PROBLEM TO SOLVE => Answer with a number only: how many lines of the data contain "square"?

━━ PROVIDED DATA ━━

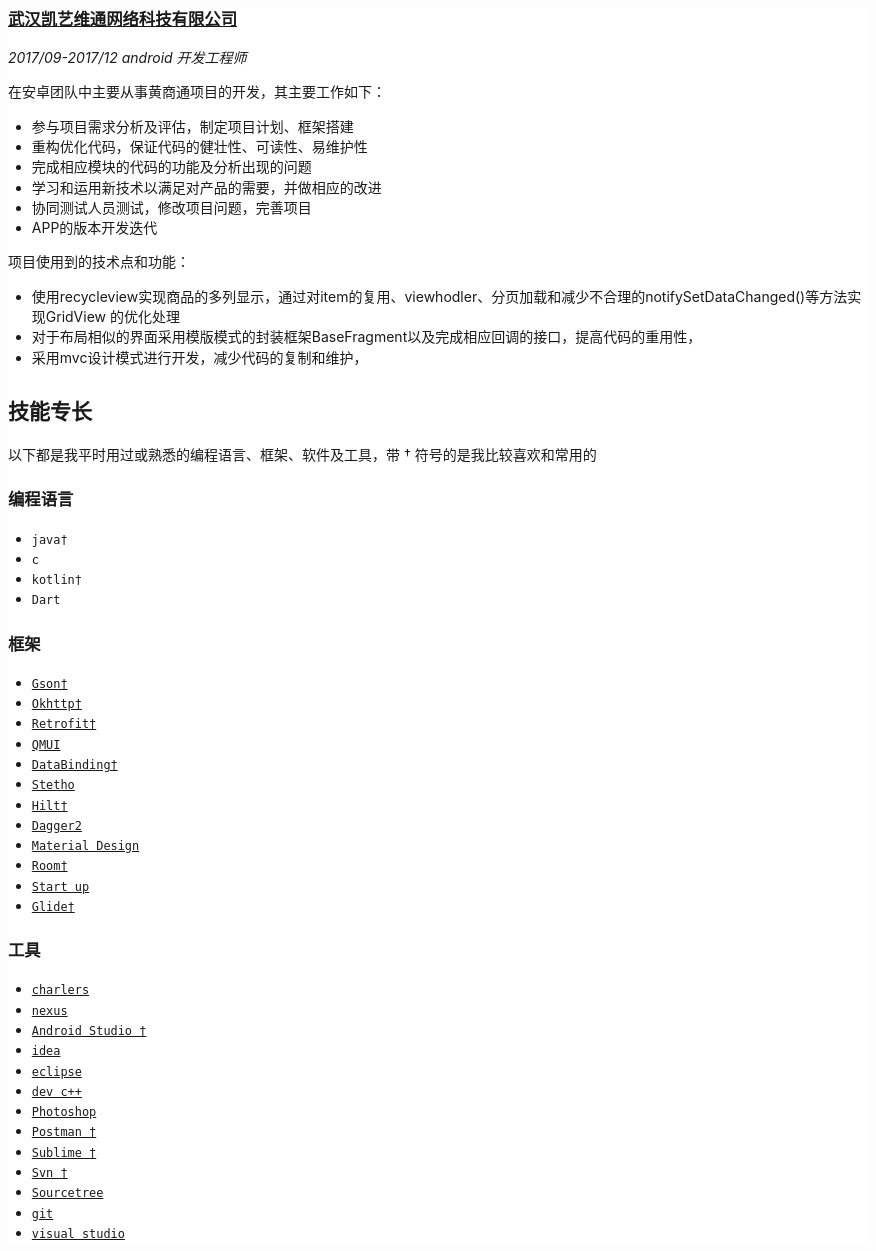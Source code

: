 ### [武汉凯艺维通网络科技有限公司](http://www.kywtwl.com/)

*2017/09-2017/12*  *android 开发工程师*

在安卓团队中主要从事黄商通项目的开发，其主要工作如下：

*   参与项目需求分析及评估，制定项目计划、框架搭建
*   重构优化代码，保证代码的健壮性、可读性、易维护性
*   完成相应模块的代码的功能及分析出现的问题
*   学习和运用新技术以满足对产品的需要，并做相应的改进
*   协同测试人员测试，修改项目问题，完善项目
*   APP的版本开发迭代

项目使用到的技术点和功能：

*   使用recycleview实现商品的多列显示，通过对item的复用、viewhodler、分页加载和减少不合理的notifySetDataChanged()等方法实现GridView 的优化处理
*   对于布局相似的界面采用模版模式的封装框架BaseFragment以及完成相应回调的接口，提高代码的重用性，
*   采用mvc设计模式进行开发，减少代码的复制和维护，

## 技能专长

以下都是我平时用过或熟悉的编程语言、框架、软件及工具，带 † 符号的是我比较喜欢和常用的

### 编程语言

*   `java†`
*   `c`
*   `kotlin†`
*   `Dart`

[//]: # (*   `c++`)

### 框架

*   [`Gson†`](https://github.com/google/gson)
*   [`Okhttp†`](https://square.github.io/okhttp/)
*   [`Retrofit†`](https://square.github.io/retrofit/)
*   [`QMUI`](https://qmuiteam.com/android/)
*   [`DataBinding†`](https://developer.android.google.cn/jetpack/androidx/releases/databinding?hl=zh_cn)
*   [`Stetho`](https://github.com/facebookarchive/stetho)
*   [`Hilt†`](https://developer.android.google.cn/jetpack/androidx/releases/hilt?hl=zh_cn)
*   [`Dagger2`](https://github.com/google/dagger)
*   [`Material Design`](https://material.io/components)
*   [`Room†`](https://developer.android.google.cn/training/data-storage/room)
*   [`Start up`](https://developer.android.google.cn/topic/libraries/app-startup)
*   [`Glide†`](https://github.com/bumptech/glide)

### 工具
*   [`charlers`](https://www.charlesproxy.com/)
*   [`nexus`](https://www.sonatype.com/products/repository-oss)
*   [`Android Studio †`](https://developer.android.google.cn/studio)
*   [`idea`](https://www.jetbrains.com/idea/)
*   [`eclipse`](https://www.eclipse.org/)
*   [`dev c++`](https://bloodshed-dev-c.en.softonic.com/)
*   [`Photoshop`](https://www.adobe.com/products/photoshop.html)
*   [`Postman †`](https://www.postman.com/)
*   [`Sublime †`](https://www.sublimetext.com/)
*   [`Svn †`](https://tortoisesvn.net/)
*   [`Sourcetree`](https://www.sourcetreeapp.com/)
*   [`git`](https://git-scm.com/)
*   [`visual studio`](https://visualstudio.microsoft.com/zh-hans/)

━━━

EXERCISE OUTPUT => 2